Stein is good at bringing out this vaguely Tarantino-like function of reviving careers. Thus he describes the direcotor's first fully formed work, La finestra di fronte: "Facing Windows (2003), Özpetek's most affecting and complex work to date, links a pair of illicit romances—one gay, one straight; one set in the present, the other dating from World War II and kept alive in a faltering memory. It's particularly notable for the work of Massimo Girotti (the best-looking leading man of his generation, who starred in films of Visconti, Pasolini, and Antonioni) as an elderly survivor of the Nazi death camps. Girotti never got to see his superb last performance—he died before the picture was released. Stein laments that Özpetek's A Perfect Day (2008), not written by him and from a novel, gets bogged down in loud music and minor characters who don't fit in.
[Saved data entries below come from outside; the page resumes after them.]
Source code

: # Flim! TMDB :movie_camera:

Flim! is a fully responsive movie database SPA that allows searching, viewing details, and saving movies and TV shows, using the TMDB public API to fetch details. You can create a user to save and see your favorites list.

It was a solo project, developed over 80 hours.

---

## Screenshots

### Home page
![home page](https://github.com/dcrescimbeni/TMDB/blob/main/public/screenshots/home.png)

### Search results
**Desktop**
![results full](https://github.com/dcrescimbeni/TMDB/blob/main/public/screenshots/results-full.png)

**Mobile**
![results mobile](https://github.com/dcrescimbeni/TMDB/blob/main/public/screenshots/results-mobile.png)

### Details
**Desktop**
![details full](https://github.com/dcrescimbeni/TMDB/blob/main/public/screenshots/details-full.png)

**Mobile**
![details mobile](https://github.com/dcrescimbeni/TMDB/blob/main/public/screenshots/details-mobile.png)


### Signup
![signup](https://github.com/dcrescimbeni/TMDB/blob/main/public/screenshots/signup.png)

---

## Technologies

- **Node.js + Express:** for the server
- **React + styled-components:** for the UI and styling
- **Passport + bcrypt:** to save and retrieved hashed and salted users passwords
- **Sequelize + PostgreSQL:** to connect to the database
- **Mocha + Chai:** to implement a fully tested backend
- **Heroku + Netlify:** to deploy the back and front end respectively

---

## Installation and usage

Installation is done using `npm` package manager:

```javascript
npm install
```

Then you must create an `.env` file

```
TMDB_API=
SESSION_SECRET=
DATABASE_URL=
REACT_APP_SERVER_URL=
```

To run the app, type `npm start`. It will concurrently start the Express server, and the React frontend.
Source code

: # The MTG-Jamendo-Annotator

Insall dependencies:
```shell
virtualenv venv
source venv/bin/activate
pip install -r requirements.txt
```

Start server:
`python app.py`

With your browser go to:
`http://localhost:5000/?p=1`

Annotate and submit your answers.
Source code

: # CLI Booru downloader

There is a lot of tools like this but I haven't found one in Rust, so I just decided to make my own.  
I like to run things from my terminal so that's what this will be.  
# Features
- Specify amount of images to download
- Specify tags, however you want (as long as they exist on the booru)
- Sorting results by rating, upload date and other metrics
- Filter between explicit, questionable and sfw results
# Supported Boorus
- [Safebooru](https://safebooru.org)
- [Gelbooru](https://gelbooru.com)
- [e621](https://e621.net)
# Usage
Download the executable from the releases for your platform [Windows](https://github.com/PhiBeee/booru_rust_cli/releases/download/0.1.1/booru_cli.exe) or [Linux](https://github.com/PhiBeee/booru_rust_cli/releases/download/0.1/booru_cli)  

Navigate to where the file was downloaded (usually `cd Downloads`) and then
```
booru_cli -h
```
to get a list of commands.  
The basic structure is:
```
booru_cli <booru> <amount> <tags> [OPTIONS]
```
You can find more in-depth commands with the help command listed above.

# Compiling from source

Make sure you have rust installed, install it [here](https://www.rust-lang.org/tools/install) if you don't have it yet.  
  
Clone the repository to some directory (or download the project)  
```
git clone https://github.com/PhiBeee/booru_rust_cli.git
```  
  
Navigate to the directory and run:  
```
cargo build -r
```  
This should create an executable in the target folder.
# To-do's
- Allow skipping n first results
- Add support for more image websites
It remains to be said that while all this is very well, Özpetek's rise to some prominence as a director in Italy comes at a time when Italian cinema is at a pretty low ebb, and his fluidity in ensemble work with actors doesn't quite make up for a weakness for arbitrary and unconvincing plot devices. These are evident right from the start when, in The Turkish Bath, he provides the death of an aunt as a simple way to get his handsome son of a famous Italian actor (Vittorio Gassman, of course) over to his own native Turkey, and then twists things more than a little bit to get Gassman Jr's testy wife over and mellow her into a devotee of things Turkish. In choosing to feature Ferzan Özpetek over a more important and challenging Italian director like Gabriele Salvatores (whose recent films were shown currently in Seattle), San Francisco has made a decision whose logic is best known to themselves. The bigger summer New York Italian series, Open Roads (Jun. 3-10, 2010), included new films by Salvatores, Francesca Comenncini, Carlo Verdone and Gabriele Muccino (those two aren't challenging directors, but they are culturally relevant and entertaining ones). The concurrent Seattle New Italian Cinema series (Nov. 16-20, 2010) had a similar program otherwise, but instead featured Salvatores.

The two outstanding selections of the 2010 San Francisco New Italian Cinema series were two first films, Valerio Mieli's elegant, low-keyed almost-love story Ten Winters and Giuseppe Capotondi's excellent psychological thriller, The Double Hour.